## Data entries
————————

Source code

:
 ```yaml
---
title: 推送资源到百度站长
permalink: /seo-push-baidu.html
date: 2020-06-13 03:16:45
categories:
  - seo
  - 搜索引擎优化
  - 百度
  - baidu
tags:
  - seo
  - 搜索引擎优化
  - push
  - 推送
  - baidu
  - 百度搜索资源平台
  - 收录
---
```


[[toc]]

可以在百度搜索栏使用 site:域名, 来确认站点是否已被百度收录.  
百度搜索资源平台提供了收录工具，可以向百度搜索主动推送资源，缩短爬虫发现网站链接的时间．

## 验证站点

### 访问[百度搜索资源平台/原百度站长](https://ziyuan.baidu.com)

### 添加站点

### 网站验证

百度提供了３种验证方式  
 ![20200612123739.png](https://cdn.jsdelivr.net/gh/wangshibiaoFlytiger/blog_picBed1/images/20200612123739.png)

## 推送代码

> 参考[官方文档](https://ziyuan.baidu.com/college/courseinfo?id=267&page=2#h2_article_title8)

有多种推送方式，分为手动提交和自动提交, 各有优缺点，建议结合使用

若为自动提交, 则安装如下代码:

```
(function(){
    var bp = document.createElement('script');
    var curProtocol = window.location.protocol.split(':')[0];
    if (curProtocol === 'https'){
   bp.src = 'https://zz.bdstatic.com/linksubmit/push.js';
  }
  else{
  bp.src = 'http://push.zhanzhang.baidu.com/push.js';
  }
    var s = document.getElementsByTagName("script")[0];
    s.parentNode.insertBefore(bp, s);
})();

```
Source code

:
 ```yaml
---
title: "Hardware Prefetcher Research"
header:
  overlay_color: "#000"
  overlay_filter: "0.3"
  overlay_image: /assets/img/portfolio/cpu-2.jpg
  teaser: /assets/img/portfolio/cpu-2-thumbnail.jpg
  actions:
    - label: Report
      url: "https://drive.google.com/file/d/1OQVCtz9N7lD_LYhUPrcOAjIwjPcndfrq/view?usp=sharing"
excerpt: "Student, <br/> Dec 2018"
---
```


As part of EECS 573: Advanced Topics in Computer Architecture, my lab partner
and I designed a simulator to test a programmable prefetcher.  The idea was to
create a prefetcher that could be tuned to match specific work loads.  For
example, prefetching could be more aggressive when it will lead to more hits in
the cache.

————————

## TASK STATEMENT
A single number is required: the count of lines in the data that contain the string "push".

## SOLUTION
4